-------- THE RECORDS

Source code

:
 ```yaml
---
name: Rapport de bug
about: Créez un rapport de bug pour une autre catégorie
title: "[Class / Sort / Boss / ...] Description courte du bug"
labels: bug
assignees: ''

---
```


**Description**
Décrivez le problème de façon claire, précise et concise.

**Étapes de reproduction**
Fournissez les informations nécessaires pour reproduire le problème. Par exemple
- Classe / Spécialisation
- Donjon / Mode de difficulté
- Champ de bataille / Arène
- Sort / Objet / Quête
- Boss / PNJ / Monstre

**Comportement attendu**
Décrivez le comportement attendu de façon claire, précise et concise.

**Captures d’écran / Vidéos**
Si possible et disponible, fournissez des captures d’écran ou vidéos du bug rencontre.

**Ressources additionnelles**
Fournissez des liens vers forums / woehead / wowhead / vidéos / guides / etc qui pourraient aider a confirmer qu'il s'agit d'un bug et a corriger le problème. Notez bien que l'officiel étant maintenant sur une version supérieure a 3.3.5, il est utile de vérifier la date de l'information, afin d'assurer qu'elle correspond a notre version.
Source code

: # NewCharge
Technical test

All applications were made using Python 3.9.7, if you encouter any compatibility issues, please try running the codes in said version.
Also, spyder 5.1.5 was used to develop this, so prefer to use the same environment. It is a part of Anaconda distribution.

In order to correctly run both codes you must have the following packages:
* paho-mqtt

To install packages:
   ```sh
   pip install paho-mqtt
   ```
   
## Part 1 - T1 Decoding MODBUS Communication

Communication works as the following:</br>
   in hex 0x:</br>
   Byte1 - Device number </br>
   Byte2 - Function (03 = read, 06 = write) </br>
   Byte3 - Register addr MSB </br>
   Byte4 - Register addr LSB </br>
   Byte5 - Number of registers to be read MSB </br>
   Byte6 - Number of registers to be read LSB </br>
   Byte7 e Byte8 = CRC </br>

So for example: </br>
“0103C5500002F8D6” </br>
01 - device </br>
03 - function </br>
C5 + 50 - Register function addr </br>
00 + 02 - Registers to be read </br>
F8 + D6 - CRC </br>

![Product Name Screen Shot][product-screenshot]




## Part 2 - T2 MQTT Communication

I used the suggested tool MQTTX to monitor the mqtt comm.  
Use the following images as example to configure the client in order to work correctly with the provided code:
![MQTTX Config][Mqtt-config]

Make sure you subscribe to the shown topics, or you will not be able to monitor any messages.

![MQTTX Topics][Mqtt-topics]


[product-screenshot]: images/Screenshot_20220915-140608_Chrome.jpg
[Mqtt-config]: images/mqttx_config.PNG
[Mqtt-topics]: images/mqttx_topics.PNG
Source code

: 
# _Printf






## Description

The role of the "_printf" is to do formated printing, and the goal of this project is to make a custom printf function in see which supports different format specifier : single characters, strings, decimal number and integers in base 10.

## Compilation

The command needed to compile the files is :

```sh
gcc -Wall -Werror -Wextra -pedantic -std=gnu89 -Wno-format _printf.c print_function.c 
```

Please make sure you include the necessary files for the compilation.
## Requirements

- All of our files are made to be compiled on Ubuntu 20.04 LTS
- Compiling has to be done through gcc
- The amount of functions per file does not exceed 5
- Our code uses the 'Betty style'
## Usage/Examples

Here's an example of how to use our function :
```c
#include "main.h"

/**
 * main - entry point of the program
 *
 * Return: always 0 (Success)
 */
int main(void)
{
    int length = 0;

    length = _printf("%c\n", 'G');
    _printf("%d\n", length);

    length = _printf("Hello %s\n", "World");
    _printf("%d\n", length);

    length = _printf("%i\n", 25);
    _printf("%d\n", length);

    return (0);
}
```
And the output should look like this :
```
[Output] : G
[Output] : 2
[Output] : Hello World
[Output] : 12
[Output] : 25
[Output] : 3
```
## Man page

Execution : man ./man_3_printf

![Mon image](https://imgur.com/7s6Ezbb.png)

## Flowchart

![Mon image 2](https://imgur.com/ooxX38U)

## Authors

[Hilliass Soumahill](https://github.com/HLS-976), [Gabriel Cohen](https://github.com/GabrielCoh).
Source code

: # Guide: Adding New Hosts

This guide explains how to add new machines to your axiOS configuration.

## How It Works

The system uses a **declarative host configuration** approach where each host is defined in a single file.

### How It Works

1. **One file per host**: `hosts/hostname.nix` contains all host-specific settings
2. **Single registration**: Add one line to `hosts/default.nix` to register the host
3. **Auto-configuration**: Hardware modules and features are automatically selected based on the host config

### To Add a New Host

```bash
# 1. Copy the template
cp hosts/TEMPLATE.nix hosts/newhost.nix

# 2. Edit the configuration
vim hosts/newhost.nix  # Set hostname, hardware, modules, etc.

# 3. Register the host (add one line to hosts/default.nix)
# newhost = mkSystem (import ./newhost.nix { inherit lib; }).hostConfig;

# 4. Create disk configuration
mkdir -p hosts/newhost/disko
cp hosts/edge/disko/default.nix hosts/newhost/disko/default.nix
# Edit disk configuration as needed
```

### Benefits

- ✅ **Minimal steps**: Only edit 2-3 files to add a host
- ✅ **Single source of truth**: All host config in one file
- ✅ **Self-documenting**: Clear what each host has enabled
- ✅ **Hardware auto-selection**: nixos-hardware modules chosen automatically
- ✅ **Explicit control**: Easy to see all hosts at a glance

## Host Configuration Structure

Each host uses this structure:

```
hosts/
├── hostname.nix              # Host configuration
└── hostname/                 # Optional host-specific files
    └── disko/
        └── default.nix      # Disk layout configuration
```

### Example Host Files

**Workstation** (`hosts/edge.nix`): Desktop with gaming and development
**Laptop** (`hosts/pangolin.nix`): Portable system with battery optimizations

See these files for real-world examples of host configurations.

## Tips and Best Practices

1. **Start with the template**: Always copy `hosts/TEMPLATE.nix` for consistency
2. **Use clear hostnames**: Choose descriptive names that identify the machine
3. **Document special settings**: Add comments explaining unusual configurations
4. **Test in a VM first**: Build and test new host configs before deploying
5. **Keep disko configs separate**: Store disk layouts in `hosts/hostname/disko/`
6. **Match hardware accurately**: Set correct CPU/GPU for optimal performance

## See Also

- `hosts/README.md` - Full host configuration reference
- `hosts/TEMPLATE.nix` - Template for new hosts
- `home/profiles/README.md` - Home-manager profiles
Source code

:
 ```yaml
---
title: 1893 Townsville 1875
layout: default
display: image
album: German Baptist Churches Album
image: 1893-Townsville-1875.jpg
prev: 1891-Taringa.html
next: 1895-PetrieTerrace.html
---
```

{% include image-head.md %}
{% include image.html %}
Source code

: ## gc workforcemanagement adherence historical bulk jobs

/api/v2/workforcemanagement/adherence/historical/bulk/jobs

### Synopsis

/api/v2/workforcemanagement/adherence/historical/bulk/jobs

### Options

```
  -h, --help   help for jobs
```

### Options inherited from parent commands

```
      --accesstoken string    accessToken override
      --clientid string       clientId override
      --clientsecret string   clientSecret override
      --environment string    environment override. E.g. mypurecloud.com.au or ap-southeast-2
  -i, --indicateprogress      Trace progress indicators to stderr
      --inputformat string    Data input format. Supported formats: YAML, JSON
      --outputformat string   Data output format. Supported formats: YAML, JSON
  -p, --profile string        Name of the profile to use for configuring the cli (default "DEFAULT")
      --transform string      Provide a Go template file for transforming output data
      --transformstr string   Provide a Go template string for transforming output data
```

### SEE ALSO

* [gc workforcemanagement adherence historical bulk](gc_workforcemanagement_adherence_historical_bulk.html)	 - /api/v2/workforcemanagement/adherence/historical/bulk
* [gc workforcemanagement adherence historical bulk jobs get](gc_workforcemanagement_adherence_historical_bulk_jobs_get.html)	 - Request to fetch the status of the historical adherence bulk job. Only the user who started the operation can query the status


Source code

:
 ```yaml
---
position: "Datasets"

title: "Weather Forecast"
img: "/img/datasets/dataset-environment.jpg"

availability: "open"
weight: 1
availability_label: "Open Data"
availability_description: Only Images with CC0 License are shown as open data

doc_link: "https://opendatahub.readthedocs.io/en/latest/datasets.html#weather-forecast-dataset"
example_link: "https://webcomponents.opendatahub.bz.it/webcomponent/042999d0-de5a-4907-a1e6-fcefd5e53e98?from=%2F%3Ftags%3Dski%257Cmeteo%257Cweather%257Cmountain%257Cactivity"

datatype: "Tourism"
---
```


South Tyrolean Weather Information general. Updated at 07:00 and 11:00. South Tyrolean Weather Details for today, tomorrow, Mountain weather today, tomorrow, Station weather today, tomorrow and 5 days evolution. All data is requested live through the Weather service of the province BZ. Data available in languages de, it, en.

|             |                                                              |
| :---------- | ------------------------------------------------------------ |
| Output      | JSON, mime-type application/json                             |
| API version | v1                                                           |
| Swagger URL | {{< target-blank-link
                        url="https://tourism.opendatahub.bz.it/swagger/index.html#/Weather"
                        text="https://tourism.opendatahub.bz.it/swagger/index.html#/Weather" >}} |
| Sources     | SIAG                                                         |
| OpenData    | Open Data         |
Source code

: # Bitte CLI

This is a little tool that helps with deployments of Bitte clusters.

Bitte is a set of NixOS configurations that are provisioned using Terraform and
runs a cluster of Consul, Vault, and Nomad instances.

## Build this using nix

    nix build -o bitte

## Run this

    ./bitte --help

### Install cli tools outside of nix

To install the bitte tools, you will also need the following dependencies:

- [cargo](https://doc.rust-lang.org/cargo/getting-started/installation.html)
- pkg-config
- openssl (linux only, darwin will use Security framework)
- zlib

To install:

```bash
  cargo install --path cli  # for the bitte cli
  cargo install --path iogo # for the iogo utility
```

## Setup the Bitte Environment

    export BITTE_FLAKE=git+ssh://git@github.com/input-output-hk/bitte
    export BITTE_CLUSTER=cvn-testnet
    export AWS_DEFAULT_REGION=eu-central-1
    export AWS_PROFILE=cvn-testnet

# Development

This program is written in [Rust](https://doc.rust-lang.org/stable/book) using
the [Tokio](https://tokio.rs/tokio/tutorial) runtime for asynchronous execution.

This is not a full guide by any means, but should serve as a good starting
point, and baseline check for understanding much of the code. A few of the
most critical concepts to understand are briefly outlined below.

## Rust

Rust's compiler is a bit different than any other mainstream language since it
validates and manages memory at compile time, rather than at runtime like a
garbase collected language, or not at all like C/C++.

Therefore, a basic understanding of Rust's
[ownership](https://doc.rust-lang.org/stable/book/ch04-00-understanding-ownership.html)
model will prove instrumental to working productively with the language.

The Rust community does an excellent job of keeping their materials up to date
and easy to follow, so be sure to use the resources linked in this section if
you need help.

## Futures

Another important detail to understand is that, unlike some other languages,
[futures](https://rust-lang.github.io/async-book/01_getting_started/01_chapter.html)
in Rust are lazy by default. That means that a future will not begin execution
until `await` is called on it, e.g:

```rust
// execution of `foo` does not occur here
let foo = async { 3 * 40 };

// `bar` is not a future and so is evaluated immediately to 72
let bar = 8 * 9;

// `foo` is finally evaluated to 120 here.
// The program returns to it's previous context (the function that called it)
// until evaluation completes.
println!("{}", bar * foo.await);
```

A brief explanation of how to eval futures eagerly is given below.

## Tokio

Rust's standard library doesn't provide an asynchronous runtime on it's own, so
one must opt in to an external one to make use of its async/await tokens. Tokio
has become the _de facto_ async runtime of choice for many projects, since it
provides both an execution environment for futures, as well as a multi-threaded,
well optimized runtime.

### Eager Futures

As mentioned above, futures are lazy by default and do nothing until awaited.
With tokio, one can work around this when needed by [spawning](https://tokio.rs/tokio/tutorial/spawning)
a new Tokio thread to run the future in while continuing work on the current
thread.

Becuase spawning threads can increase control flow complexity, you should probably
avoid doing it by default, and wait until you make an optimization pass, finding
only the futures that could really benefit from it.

----------------

EXERCISE - When copying the data above, please keep exactly the lines from its first line through the line with "d’écran / Vidéos**", both ends included, and drop the rest.

WRITTEN SOLUTION -
Source code

:
 ```yaml
---
name: Rapport de bug
about: Créez un rapport de bug pour une autre catégorie
title: "[Class / Sort / Boss / ...] Description courte du bug"
labels: bug
assignees: ''

---
```


**Description**
Décrivez le problème de façon claire, précise et concise.

**Étapes de reproduction**
Fournissez les informations nécessaires pour reproduire le problème. Par exemple
- Classe / Spécialisation
- Donjon / Mode de difficulté
- Champ de bataille / Arène
- Sort / Objet / Quête
- Boss / PNJ / Monstre

**Comportement attendu**
Décrivez le comportement attendu de façon claire, précise et concise.

**Captures d’écran / Vidéos**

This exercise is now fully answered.